INDIA: Update on likely critical changes on Offshore Indirect Transfer Tax

Article by: BMR Legal Advocates

Tax on Offshore Indirect Transfers (OITs) – also known as ‘indirect transfer tax’ – is increasingly being adopted by various nations across the globe. The OIT tax, generally in the nature of capital gains, gets triggered in a jurisdiction where the assets / value are located in an offshore transaction resulting into their transfer. India has enacted a prominent OIT since 2012 which is supplemented by detailed regulations which determine the threshold and valuation.

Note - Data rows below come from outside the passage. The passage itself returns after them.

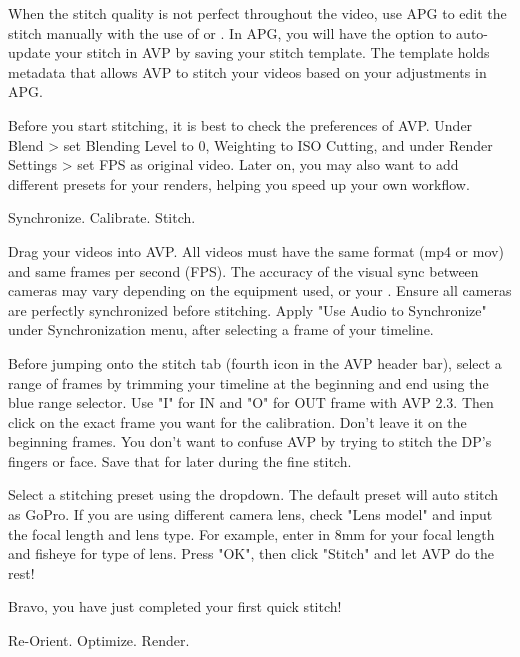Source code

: \begin{fullwidth}
When the stitch quality is not perfect throughout the video, use APG to edit the stitch manually with the use of \textbf{} or \textbf{}. In APG, you will have the option to auto-update your stitch in AVP by saving your stitch template. The template holds metadata that allows AVP to stitch your videos based on your adjustments in APG.

\tip Before you start stitching, it is best to check the preferences of AVP. Under Blend > set Blending Level to 0, Weighting to ISO Cutting, and under Render Settings > set FPS as original video. Later on, you may also want to add different presets for your renders, helping you speed up your own workflow.


{\large Synchronize. Calibrate. Stitch. \par}

Drag your videos into AVP. All videos must have the same format (mp4 or mov) and same frames per second (FPS). The accuracy of the visual sync between cameras may vary depending on the equipment used, or your \textbf{}. Ensure all cameras are perfectly synchronized before stitching. Apply "Use Audio to Synchronize" under Synchronization menu, after selecting a frame of your timeline. 


Before jumping onto the stitch tab (fourth icon in the AVP header bar), select a range of frames by trimming your timeline at the beginning and end using the blue range selector. Use "I" for IN and "O" for OUT frame with AVP 2.3. Then click on the exact frame you want for the calibration. Don't leave it on the beginning frames. You don't want to confuse AVP by trying to stitch the DP's fingers or face. Save that for later during the fine stitch. 


Select a stitching preset using the dropdown. The default preset will auto stitch as GoPro. If you are using different camera lens, check "Lens model" and input the focal length and lens type. For example, enter in 8mm for your focal length and fisheye for type of lens. Press "OK", then click "Stitch" and let AVP do the rest!


Bravo, you have just completed your first quick stitch!

{\large Re-Orient. Optimize. Render. \par}


\end{fullwidth}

In this context, we would like to bring to your attention a critical development. The UN Committee of Experts on International Cooperation in Tax Matters has been overseeing changes to the UN Model Tax Convention (MTC) in a matter that would permit source jurisdictions to impose OITs within the tax treaty framework. In its meeting held on October 07, 2020, the Committee has approved the release of draft changes to the Commentary accompanying the UN MTC.

Three substantive changes are proposed to the Commentary. The first relates to modification of the Commentary to limit residuary capital gains tax entitlement of Resident States. The second proposes a draft treaty clause (within the capital gains provision) to permit source taxation of gains from certain OITs along with accompanying Commentary to explain the scope of the proposed clause. The third proposes another draft treaty article to permit Source countries to tax gains from direct transfer of (1) derivatives and securities issued by resident companies (or related to resident companies) and (2) rights granted under laws of the Source State which are used or exercised exclusively or almost exclusively in the Source State, such as telecommunication licences, mining rights, etc.

These proposed changes would be taken up for discussion and finalisation at the 21st session of the Committee. Given the resonance of the Committee’s work, particularly by developing countries and LDCs, and considering the importance of the proposed changes, a formal adoption of these changes by the Committee is expected to be followed up by negotiations by individual countries and adoption in their tax treaties.

We may highlight that the Indian tax administration has been holding a view that tax on OITs is within its entitlement and has been contesting a similar view before the Supreme Court of India against Sanofi Pasteur. It is therefore likely that the adoption of these changes by the UN Committee may form the basis for Indian tax authorities to renegotiate treaties for claiming entitlement to tax OITs.